══ Data for this task
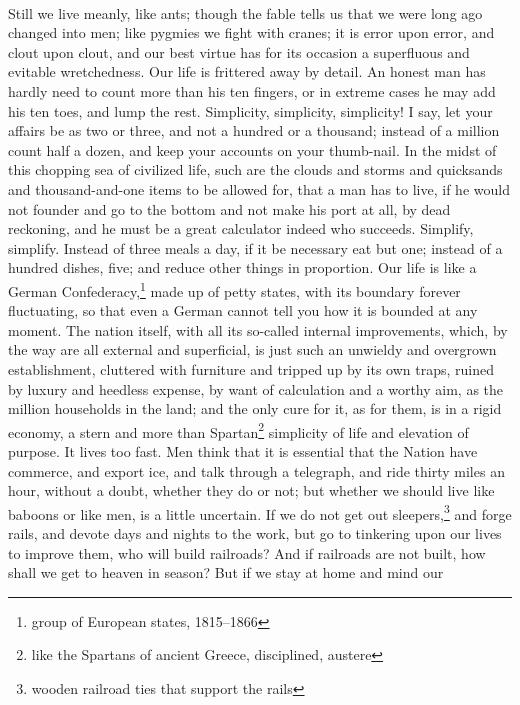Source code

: \documentclass[letterpaper,12pt]{article}
\begin{document}
\paragraph{} Still we live meanly, like ants; though the fable tells us that we
were long ago changed into men; like pygmies we fight with cranes; it is error
upon error, and clout upon clout, and our best virtue has for its occasion
a superfluous and evitable wretchedness. Our life is frittered away by detail.
An honest man has hardly need to count more than his ten fingers, or in extreme
cases he may add his ten toes, and lump the rest. Simplicity, simplicity,
simplicity! I say, let your affairs be as two or three, and not a hundred or
a thousand; instead of a million count half a dozen, and keep your accounts on
your thumb-nail. In the midst of this chopping sea of civilized life, such are
the clouds and storms and quicksands and thousand-and-one items to be allowed
for, that a man has to live, if he would not founder and go to the bottom and
not make his port at all, by dead reckoning, and he must be a great calculator
indeed who succeeds. Simplify, simplify. Instead of three meals a day, if it be
necessary eat but one; instead of a hundred dishes, five; and reduce other
things in proportion. Our life is like a German Confederacy,\footnote{group of
    European states, 1815--1866} made up of petty states, with its boundary
forever fluctuating, so that even a German cannot tell you how it is bounded at
any moment. The nation itself, with all its so-called internal improvements,
which, by the way are all external and superficial, is just such an unwieldy and
overgrown establishment, cluttered with furniture and tripped up by its own
traps, ruined by luxury and heedless expense, by want of calculation and
a worthy aim, as the million households in the land; and the only cure for it,
as for them, is in a rigid economy, a stern and more than Spartan\footnote{like
    the Spartans of ancient Greece, disciplined, austere} simplicity of life and
elevation of purpose. It lives too fast. Men think that it is essential that the
Nation have commerce, and export ice, and talk through a telegraph, and ride
thirty miles an hour, without a doubt, whether they do or not; but whether we
should live like baboons or like men, is a little uncertain. If we do not get
out sleepers,\footnote{wooden railroad ties that support the rails} and forge
rails, and devote days and nights to the work, but go to tinkering upon our
lives to improve them, who will build railroads? And if railroads are not built,
how shall we get to heaven in season? But if we stay at home and mind our
\end{document}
════
Copy the records above exactly, beginning at the line that contains "your thumb-nail. In" and stopping after the line that contains "which, by the".

Output for this task -
your thumb-nail. In the midst of this chopping sea of civilized life, such are
the clouds and storms and quicksands and thousand-and-one items to be allowed
for, that a man has to live, if he would not founder and go to the bottom and
not make his port at all, by dead reckoning, and he must be a great calculator
indeed who succeeds. Simplify, simplify. Instead of three meals a day, if it be
necessary eat but one; instead of a hundred dishes, five; and reduce other
things in proportion. Our life is like a German Confederacy,\footnote{group of
    European states, 1815--1866} made up of petty states, with its boundary
forever fluctuating, so that even a German cannot tell you how it is bounded at
any moment. The nation itself, with all its so-called internal improvements,
which, by the way are all external and superficial, is just such an unwieldy and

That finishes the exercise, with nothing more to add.